A striking active prominence issues from the big sunspot group 1305 as it approached the western limb of the sun last Thursday. Prominences are towering flames of incandescent hydrogen gas many thousands of miles long often associated with sunspot groups. Credit: John Chumack
A beautiful, bright sun shines outside my window this morning. It was preceded by the setting moon and the onset of dawn, both of which I saw while hunting for Comet Elenin. In the briefest of intervals, I watched the sky go dark around 5:45 a.m. and then the lights slowly come back up with twilight after six. Try as I might however, I couldn’t convince myself of seeing the comet through the big 15-inch scope. Maybe there was a bit of fuzz there, maybe not. I used low power, medium power and even the power of imagination but nothing I tried convinced me Elenin was there. I’ll be out again around the 23rd or 24th when conditions will be much better. Until then, happy trails Comet E!

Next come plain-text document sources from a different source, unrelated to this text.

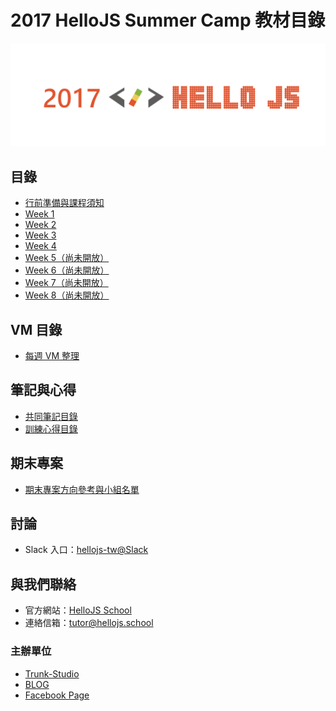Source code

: # 2017 HelloJS Summer Camp 教材目錄

![](/img/hellojs.png)

## 目錄
- [行前準備與課程須知](./preparation)
- [Week 1](./week1)
- [Week 2](./week2)
- [Week 3](./week3)
- [Week 4](./week4)
- [Week 5（尚未開放）](./#!)
- [Week 6（尚未開放）](./#!)
- [Week 7（尚未開放）](./#!)
- [Week 8（尚未開放）](./#!)

## VM 目錄
- [每週 VM 整理](./vm)

## 筆記與心得
- [共同筆記目錄](./NOTEPAD.md)
- [訓練心得目錄](./REVIEW.md)

## 期末專案
- [期末專案方向參考與小組名單](./project)

## 討論
- Slack 入口：[hellojs-tw@Slack](https://join.slack.com/t/hellojs-tw/shared_invite/MjEyNDUyMTU4OTgzLTE0OTk4NTU5MzgtYTI5MDA1NzUxZg)

## 與我們聯絡
- 官方網站：[HelloJS School](https://hellojs.school)
- 連絡信箱：[tutor@hellojs.school](mailto:tutor@hellojs.school)

### 主辦單位
- [Trunk-Studio](https://trunk-studio.com)
- [BLOG](https://trunk-studio.com/blog)
- [Facebook Page](https://www.facebook.com/trunk.studio.tw/)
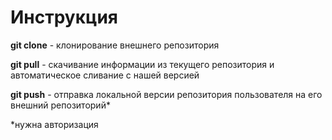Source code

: # Инструкция
**git clone** - клонирование внешнего репозитория

**git pull** -  скачивание информации из текущего репозитория и автоматическое сливание с нашей версией

**git push** - отправка локальной версии репозитория пользователя на его внешний репозиторий*

*нужна авторизация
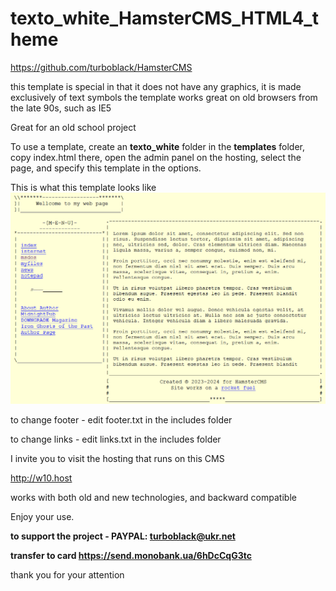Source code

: # texto_white_HamsterCMS_HTML4_theme
https://github.com/turboblack/HamsterCMS

this template is special in that it does not have any graphics, it is made exclusively of text symbols
the template works great on old browsers from the late 90s, such as IE5

Great for an old school project


To use a template, create an **texto_white** folder in the **templates** folder, copy index.html there, open the admin panel on the hosting, select the page, and specify this template in the options.

This is what this template looks like
![this is what theme looks like](https://github.com/turboblack/texto_white_HamsterCMS_HTML4_theme/blob/main/texto_white.png)

to change footer - edit footer.txt in the includes folder

to change links - edit links.txt in the includes folder


I invite you to visit the hosting that runs on this CMS

http://w10.host

works with both old and new technologies, and backward compatible

Enjoy your use.

**to support the project - PAYPAL: turboblack@ukr.net**

**transfer to card https://send.monobank.ua/6hDcCqG3tc**

thank you for your attention
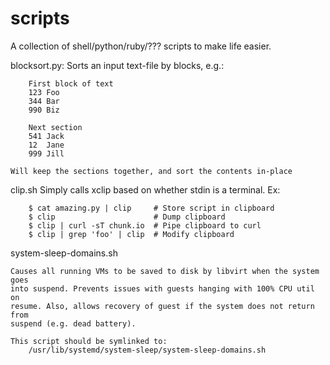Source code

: # scripts

A collection of shell/python/ruby/??? scripts to make life easier.

blocksort.py:
    Sorts an input text-file by blocks, e.g.:

        First block of text
        123 Foo
        344 Bar
        990 Biz

        Next section
        541 Jack
        12  Jane
        999 Jill
        
    Will keep the sections together, and sort the contents in-place

clip.sh
    Simply calls xclip based on whether stdin is a terminal. Ex:

        $ cat amazing.py | clip     # Store script in clipboard
        $ clip                      # Dump clipboard
        $ clip | curl -sT chunk.io  # Pipe clipboard to curl
        $ clip | grep 'foo' | clip  # Modify clipboard

system-sleep-domains.sh

    Causes all running VMs to be saved to disk by libvirt when the system goes
    into suspend. Prevents issues with guests hanging with 100% CPU util on
    resume. Also, allows recovery of guest if the system does not return from
    suspend (e.g. dead battery).

    This script should be symlinked to:
        /usr/lib/systemd/system-sleep/system-sleep-domains.sh
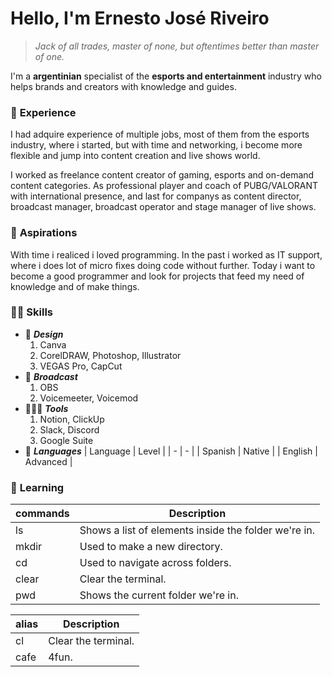 # **Hello,** I'm **Ernesto** José **Riveiro**

> _Jack of all trades, master of none, but oftentimes better than master of one._

I'm a **argentinian** specialist of the **esports and entertainment** industry who helps brands and creators with knowledge and guides.

### 📃 **Experience**

I had adquire experience of multiple jobs, most of them from the esports industry, where i started, but with time and networking, i become more flexible and jump into content creation and live shows world. 

I worked as freelance content creator of gaming, esports and on-demand content categories. As professional player and coach of PUBG/VALORANT with international presence, and last for companys as content director, broadcast manager, broadcast operator and stage manager of live shows.

### 💜 **Aspirations**

With time i realiced i loved programming. In the past i worked as IT support, where i does lot of micro fixes doing code without further. Today i want to become a good programmer and look for  projects that feed my need of knowledge and of make things.

### 💪🏻 **Skills**

* 🎨 ***Design***
    1. Canva
    2. CorelDRAW, Photoshop, Illustrator
    3. VEGAS Pro, CapCut
* 🎥 ***Broadcast***
    1. OBS
    2. Voicemeeter, Voicemod
* 👨🏻‍💻 ***Tools***
    1. Notion, ClickUp
    2. Slack, Discord
    3. Google Suite
* 👥 ***Languages***
    | Language | Level |
    | - | - |
    | Spanish | Native |
    | English | Advanced | 

### 🧠 **Learning**

| commands | Description |
| ------- | ------- |
| ls | Shows a list of elements inside the folder we're in. |
| mkdir | Used to make a new directory.  | 
| cd | Used to navigate across folders. | 
| clear | Clear the terminal. | 
| pwd | Shows the current folder we're in. | 

| alias | Description |
| ------- | ------- |
| cl | Clear the terminal. |
| cafe | 4fun.  | 
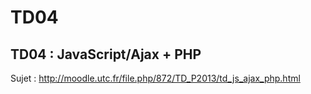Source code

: TD04
====

TD04 : JavaScript/Ajax + PHP
---

Sujet : http://moodle.utc.fr/file.php/872/TD_P2013/td_js_ajax_php.html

Comet Hartley 2 photographed by the Deep Space/EPOXI spacecraft in 2010. Credit: NASA
Last week European astronomers using the Herschel Space Observatory announced they’d found water in Comet Hartley 2 with almost the same composition of water found in the Earth’s oceans. You might remember Hartley 2 which passed near Earth in October 2010 and became faintly visible with the naked eye for a time. It was also the target of a close flyby by the Deep Impact mission a month later.
The question of where our planet got all its water has been hotly debated. The Earth grew over a period of 1-200 million years 4.3-4.5 billion years from the accumulation of millions of meteorites and asteroids. Heat arising from all that impacting material and the decay of radioactive elements (which release heat energy) melted our little globe, causing the heavier metals like iron and nickel to sink to the core with lighter rocks floating to the top to form the planet’s crust. Our world was once a glowing ball of hot magma – not exactly the kind of place you’d find water sloshing about.
That’s why scientists believe the water that’s now so plentiful and makes our world so distinctive had to be ‘delivered’ later after things cooled down. Since comets are composed largely of water ice and there are billions of them – especially in the early solar system when there was so much more ‘junk’ around – they seemed the perfect choice as a delivery mechanism to quench our planet’s thirst.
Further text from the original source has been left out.